Is the Government right to propose a levy on copper lines to fund next generation access?

  ISPA welcomes the use of direct public funding to support next generation access. However, we question whether the proposed levy is the most appropriate means of doing this.

  In the Digital Britain Report, the Government argues that the "communication sector underpins everything we do as an economy and society" and countries that "push forward their digital communications sector will gain substantial and long-lasting competitive advantage".[122] Taking into account these statements, which reinforce the importance of next generation access, ISPA would argue that general taxation would be a more appropriate means of funding to ensure the final third is able to enjoy the benefits of NGA. However, until the extent of the market reach is known, it is difficult to determine how justifiable a levy is or the extent to which it is needed.

  If a levy were introduced, the level of funding would also need to be matched by a similar investment from Government if the goal of widespread coverage is to be achieved. Following this, individual projects should then be able to request funding up to their full requirements. Once this is complete, ISPA would also like to know what would happen to the fund post-universality.

  It is important that Government provide clear leadership on its plans for current and next generation broadband. ISPA would welcome clarity on the uncertainty that has surrounded the Government's intention on NGA, including comments on whether the 50p levy will actually be introduced due to parliamentary procedure.

  While the market reach of NGA is still being established, the Government should further focus its attention on removing supply side barriers to NGA. For instance, the Government should focus on the encouragement of competition, tax incentives, local NGA projects and infrastructure investment. The telecoms market is extremely competitive, as stated in the Digital Britain Report, reflected by the continuing trend in lower prices, along with a rise in broadband take up.

Will the Government's plans for next generation access work?

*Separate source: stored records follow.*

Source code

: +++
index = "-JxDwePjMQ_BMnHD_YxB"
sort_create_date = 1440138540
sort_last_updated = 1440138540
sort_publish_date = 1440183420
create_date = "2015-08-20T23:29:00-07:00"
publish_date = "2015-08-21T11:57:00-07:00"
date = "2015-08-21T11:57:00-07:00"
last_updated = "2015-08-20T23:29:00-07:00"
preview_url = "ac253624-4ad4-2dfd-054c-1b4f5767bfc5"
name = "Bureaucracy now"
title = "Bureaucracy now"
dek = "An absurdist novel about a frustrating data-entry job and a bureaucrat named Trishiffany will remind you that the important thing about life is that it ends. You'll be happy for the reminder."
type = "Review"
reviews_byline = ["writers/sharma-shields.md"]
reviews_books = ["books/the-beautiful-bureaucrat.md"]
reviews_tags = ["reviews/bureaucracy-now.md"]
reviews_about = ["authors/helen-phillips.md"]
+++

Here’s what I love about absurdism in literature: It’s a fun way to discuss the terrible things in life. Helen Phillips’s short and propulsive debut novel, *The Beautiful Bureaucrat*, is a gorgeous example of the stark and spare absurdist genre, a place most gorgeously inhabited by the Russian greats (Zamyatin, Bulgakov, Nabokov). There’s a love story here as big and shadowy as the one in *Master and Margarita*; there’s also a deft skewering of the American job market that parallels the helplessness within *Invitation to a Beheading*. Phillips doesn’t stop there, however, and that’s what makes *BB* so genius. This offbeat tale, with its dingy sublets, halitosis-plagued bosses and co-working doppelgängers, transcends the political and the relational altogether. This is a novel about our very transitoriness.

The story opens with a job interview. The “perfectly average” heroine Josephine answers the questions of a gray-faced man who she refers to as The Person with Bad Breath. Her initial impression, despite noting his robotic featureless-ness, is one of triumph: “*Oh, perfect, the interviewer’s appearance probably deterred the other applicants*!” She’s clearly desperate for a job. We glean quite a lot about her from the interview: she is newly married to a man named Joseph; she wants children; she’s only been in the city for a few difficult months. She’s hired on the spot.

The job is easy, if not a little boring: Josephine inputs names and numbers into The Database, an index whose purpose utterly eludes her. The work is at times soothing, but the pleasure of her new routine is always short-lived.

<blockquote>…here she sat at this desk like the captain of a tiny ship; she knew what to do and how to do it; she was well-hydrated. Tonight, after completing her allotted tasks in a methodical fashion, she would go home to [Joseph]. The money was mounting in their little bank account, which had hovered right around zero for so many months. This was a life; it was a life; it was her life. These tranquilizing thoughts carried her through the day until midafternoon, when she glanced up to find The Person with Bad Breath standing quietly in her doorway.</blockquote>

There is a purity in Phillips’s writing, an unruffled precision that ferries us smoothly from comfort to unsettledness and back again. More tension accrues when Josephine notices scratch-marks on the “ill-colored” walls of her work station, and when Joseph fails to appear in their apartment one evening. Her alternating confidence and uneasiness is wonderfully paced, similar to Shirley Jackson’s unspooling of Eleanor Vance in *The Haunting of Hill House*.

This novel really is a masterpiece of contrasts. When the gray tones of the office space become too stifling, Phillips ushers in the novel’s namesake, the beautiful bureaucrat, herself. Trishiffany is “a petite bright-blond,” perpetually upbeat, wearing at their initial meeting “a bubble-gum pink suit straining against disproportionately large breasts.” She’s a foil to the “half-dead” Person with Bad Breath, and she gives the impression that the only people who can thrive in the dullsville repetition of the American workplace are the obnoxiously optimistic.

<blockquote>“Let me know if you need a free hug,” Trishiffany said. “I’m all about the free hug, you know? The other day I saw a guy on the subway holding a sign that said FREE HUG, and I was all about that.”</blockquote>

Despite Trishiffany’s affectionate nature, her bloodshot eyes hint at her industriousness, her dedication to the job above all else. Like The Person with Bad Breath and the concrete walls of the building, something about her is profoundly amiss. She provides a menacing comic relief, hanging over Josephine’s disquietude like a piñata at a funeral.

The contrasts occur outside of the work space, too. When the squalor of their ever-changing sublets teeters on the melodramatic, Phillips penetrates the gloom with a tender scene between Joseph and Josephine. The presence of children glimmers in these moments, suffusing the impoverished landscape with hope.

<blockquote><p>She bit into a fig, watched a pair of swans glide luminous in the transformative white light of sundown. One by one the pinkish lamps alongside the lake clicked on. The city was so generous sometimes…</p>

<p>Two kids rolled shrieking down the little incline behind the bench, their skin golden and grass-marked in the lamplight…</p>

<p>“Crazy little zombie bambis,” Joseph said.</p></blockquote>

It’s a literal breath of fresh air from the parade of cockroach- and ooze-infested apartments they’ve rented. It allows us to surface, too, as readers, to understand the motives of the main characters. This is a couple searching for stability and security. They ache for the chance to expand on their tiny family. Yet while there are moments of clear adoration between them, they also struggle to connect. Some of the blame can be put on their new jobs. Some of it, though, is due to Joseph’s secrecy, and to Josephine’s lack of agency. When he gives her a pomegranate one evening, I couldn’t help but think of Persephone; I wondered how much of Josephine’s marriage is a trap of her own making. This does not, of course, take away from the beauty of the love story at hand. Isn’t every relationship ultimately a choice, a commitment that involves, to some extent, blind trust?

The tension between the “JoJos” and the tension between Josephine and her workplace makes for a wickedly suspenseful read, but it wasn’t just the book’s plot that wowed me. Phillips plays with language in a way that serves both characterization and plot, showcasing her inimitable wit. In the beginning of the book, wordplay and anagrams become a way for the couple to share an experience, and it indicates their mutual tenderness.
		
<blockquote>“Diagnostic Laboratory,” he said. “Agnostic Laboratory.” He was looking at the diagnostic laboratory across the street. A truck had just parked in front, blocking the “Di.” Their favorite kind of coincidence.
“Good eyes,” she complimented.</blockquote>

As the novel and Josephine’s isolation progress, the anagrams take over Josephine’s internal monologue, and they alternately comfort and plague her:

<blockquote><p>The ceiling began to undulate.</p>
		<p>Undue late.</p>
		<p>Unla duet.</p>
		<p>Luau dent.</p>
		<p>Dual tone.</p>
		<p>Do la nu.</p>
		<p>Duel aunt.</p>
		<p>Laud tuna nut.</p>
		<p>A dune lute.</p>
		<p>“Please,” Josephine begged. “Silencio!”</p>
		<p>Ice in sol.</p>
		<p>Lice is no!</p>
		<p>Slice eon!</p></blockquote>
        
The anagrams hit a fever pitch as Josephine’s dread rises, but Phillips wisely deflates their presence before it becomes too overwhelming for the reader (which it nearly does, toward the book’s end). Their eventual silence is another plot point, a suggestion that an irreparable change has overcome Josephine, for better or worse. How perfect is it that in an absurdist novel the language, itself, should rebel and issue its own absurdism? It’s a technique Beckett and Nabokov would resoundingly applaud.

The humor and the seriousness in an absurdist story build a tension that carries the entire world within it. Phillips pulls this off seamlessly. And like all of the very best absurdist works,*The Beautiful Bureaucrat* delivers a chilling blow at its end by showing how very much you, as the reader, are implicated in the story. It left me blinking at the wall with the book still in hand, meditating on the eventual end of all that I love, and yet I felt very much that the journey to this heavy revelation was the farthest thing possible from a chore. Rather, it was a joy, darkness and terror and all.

  ISPA is pleased that the Government recognises NGA as crucial to the UK economy and society and welcomes the Government's aim to ensure that the whole of the UK is able to benefit.

  The Digital Britain Report has set the foundations for NGA. However, ISPA is keen to see more details of the Government's plans, particularly over the Network Design and Procurement Group (NDPG). As the report is minimal on detail, there are a number of aspects that still need to be defined. For instance, there is no definition of the final third, which is crucial to understanding the future requirement for state subsidy; there is little detail surrounding the NDPG, such as the cost of collecting and managing the fund; and clarification is required about the role of mobile operators who are not included in the fund as they already pay licenses, as do fixed operators. The Government could also afford to be more ambitious with its timescale for NGA of 90% coverage by 2017. ISPA is aware that the Government plans to publish a further consultation document on the final third in the autumn and looks forward to seeing more concrete plans in due course.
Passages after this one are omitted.